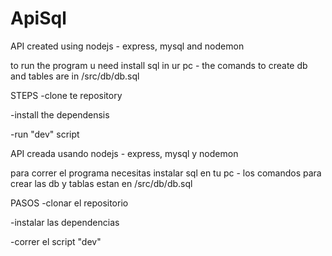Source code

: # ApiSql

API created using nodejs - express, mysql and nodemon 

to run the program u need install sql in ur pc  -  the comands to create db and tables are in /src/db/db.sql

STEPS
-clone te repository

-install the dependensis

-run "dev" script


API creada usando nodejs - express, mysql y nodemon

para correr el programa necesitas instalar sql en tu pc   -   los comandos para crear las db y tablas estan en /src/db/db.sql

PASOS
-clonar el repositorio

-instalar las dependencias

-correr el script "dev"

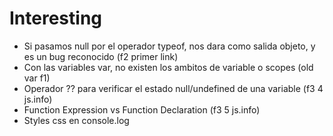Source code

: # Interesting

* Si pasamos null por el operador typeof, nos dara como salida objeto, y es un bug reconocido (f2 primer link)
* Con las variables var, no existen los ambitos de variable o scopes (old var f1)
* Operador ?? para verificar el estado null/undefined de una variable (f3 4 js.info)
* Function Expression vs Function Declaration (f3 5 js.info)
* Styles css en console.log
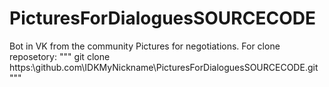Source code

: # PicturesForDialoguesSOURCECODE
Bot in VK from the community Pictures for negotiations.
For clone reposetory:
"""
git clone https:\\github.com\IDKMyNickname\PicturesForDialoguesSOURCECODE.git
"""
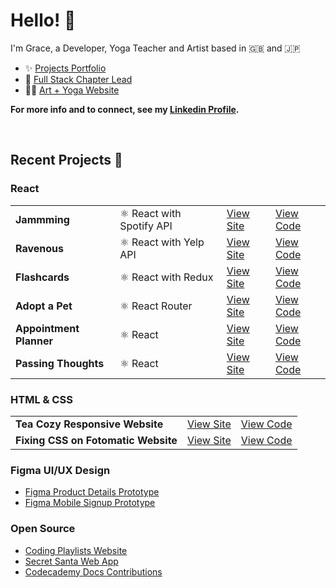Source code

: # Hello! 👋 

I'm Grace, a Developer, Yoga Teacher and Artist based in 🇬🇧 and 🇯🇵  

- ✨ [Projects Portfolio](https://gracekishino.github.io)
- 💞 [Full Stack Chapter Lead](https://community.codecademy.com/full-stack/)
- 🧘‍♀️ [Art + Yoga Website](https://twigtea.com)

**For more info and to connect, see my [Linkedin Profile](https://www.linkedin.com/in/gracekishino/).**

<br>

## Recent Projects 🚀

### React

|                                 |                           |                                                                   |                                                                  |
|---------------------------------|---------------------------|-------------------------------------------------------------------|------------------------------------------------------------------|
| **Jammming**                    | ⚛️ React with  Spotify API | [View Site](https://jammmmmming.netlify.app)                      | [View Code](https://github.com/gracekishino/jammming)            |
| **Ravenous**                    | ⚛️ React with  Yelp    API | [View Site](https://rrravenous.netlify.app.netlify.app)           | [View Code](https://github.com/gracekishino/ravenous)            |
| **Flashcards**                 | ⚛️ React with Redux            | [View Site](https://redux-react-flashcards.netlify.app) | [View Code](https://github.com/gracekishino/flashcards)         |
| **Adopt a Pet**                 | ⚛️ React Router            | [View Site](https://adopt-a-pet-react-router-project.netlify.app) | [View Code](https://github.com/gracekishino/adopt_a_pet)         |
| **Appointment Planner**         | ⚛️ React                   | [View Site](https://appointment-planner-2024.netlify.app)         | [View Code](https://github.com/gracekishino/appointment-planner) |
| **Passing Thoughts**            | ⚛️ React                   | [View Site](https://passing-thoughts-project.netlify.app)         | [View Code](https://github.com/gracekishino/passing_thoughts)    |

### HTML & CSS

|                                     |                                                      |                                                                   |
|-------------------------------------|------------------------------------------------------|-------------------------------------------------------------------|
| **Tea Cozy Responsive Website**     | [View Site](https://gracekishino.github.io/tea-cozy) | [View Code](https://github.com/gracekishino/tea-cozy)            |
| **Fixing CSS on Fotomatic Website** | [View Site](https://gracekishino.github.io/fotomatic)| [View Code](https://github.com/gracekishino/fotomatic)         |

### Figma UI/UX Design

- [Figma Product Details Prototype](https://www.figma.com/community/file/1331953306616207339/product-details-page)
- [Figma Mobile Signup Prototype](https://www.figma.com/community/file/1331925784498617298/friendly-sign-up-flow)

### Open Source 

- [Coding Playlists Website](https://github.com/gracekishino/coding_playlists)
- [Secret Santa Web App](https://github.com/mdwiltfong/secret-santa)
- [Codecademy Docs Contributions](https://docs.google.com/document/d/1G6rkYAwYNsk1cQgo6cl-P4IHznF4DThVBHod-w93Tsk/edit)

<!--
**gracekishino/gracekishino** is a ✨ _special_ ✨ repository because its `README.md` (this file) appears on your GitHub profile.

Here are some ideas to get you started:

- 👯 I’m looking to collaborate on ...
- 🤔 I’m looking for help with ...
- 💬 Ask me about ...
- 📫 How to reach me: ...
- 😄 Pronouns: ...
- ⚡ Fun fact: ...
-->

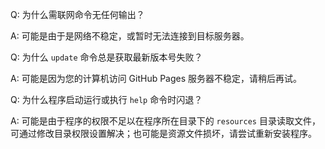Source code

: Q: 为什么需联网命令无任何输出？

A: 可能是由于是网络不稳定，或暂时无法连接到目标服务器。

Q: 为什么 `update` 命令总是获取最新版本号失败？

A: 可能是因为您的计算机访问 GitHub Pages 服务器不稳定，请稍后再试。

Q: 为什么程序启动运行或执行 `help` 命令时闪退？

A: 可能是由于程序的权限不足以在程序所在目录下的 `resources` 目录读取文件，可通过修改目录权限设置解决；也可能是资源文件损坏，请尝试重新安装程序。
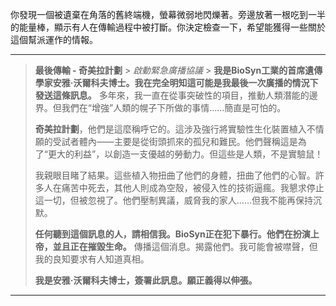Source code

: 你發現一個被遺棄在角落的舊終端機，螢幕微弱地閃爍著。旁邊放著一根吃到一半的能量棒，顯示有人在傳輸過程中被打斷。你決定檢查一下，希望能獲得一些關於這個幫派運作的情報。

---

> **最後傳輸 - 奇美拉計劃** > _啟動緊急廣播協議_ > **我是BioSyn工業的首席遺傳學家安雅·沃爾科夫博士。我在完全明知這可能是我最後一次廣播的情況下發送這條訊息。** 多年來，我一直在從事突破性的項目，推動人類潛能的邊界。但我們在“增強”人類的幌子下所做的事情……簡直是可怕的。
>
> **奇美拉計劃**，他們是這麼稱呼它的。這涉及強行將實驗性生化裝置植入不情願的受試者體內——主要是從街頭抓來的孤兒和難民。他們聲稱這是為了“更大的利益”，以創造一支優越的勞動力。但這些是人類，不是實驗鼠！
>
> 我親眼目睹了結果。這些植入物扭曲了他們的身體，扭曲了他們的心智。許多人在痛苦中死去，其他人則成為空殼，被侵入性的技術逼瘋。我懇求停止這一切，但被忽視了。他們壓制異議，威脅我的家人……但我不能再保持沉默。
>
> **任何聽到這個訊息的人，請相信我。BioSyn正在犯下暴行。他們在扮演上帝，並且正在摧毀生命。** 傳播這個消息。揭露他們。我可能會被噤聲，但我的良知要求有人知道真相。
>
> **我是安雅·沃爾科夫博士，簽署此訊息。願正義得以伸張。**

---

•••••

### TRY IT
Your copy of the data should match it exactly, apart from the images, which are omitted.

### TASK OUTPUT
Source code

: # ApiSql

API created using nodejs - express, mysql and nodemon 

to run the program u need install sql in ur pc  -  the comands to create db and tables are in /src/db/db.sql

STEPS
-clone te repository

-install the dependensis

-run "dev" script


API creada usando nodejs - express, mysql y nodemon

para correr el programa necesitas instalar sql en tu pc   -   los comandos para crear las db y tablas estan en /src/db/db.sql

PASOS
-clonar el repositorio

-instalar las dependencias

-correr el script "dev"

Source code

: # Interesting

* Si pasamos null por el operador typeof, nos dara como salida objeto, y es un bug reconocido (f2 primer link)
* Con las variables var, no existen los ambitos de variable o scopes (old var f1)
* Operador ?? para verificar el estado null/undefined de una variable (f3 4 js.info)
* Function Expression vs Function Declaration (f3 5 js.info)
* Styles css en console.log
Source code

: # PicturesForDialoguesSOURCECODE
Bot in VK from the community Pictures for negotiations.
For clone reposetory:
"""
git clone https:\\github.com\IDKMyNickname\PicturesForDialoguesSOURCECODE.git
"""
Source code

: # Hello! 👋 

I'm Grace, a Developer, Yoga Teacher and Artist based in 🇬🇧 and 🇯🇵  

- ✨ [Projects Portfolio](https://gracekishino.github.io)
- 💞 [Full Stack Chapter Lead](https://community.codecademy.com/full-stack/)
- 🧘‍♀️ [Art + Yoga Website](https://twigtea.com)

**For more info and to connect, see my [Linkedin Profile](https://www.linkedin.com/in/gracekishino/).**

<br>

## Recent Projects 🚀

### React

|                                 |                           |                                                                   |                                                                  |
|---------------------------------|---------------------------|-------------------------------------------------------------------|------------------------------------------------------------------|
| **Jammming**                    | ⚛️ React with  Spotify API | [View Site](https://jammmmmming.netlify.app)                      | [View Code](https://github.com/gracekishino/jammming)            |
| **Ravenous**                    | ⚛️ React with  Yelp    API | [View Site](https://rrravenous.netlify.app.netlify.app)           | [View Code](https://github.com/gracekishino/ravenous)            |
| **Flashcards**                 | ⚛️ React with Redux            | [View Site](https://redux-react-flashcards.netlify.app) | [View Code](https://github.com/gracekishino/flashcards)         |
| **Adopt a Pet**                 | ⚛️ React Router            | [View Site](https://adopt-a-pet-react-router-project.netlify.app) | [View Code](https://github.com/gracekishino/adopt_a_pet)         |
| **Appointment Planner**         | ⚛️ React                   | [View Site](https://appointment-planner-2024.netlify.app)         | [View Code](https://github.com/gracekishino/appointment-planner) |
| **Passing Thoughts**            | ⚛️ React                   | [View Site](https://passing-thoughts-project.netlify.app)         | [View Code](https://github.com/gracekishino/passing_thoughts)    |

### HTML & CSS

|                                     |                                                      |                                                                   |
|-------------------------------------|------------------------------------------------------|-------------------------------------------------------------------|
| **Tea Cozy Responsive Website**     | [View Site](https://gracekishino.github.io/tea-cozy) | [View Code](https://github.com/gracekishino/tea-cozy)            |
| **Fixing CSS on Fotomatic Website** | [View Site](https://gracekishino.github.io/fotomatic)| [View Code](https://github.com/gracekishino/fotomatic)         |

### Figma UI/UX Design

- [Figma Product Details Prototype](https://www.figma.com/community/file/1331953306616207339/product-details-page)
- [Figma Mobile Signup Prototype](https://www.figma.com/community/file/1331925784498617298/friendly-sign-up-flow)

### Open Source 

- [Coding Playlists Website](https://github.com/gracekishino/coding_playlists)
- [Secret Santa Web App](https://github.com/mdwiltfong/secret-santa)
- [Codecademy Docs Contributions](https://docs.google.com/document/d/1G6rkYAwYNsk1cQgo6cl-P4IHznF4DThVBHod-w93Tsk/edit)

<!--
**gracekishino/gracekishino** is a ✨ _special_ ✨ repository because its `README.md` (this file) appears on your GitHub profile.

Here are some ideas to get you started:

- 👯 I’m looking to collaborate on ...
- 🤔 I’m looking for help with ...
- 💬 Ask me about ...
- 📫 How to reach me: ...
- 😄 Pronouns: ...
- ⚡ Fun fact: ...
-->

Source code

: Q: 为什么需联网命令无任何输出？

A: 可能是由于是网络不稳定，或暂时无法连接到目标服务器。

Q: 为什么 `update` 命令总是获取最新版本号失败？

A: 可能是因为您的计算机访问 GitHub Pages 服务器不稳定，请稍后再试。

Q: 为什么程序启动运行或执行 `help` 命令时闪退？

A: 可能是由于程序的权限不足以在程序所在目录下的 `resources` 目录读取文件，可通过修改目录权限设置解决；也可能是资源文件损坏，请尝试重新安装程序。
Source code

: 你發現一個被遺棄在角落的舊終端機，螢幕微弱地閃爍著。旁邊放著一根吃到一半的能量棒，顯示有人在傳輸過程中被打斷。你決定檢查一下，希望能獲得一些關於這個幫派運作的情報。

---

> **最後傳輸 - 奇美拉計劃** > _啟動緊急廣播協議_ > **我是BioSyn工業的首席遺傳學家安雅·沃爾科夫博士。我在完全明知這可能是我最後一次廣播的情況下發送這條訊息。** 多年來，我一直在從事突破性的項目，推動人類潛能的邊界。但我們在“增強”人類的幌子下所做的事情……簡直是可怕的。
>
> **奇美拉計劃**，他們是這麼稱呼它的。這涉及強行將實驗性生化裝置植入不情願的受試者體內——主要是從街頭抓來的孤兒和難民。他們聲稱這是為了“更大的利益”，以創造一支優越的勞動力。但這些是人類，不是實驗鼠！
>
> 我親眼目睹了結果。這些植入物扭曲了他們的身體，扭曲了他們的心智。許多人在痛苦中死去，其他人則成為空殼，被侵入性的技術逼瘋。我懇求停止這一切，但被忽視了。他們壓制異議，威脅我的家人……但我不能再保持沉默。
>
> **任何聽到這個訊息的人，請相信我。BioSyn正在犯下暴行。他們在扮演上帝，並且正在摧毀生命。** 傳播這個消息。揭露他們。我可能會被噤聲，但我的良知要求有人知道真相。
>
> **我是安雅·沃爾科夫博士，簽署此訊息。願正義得以伸張。**

---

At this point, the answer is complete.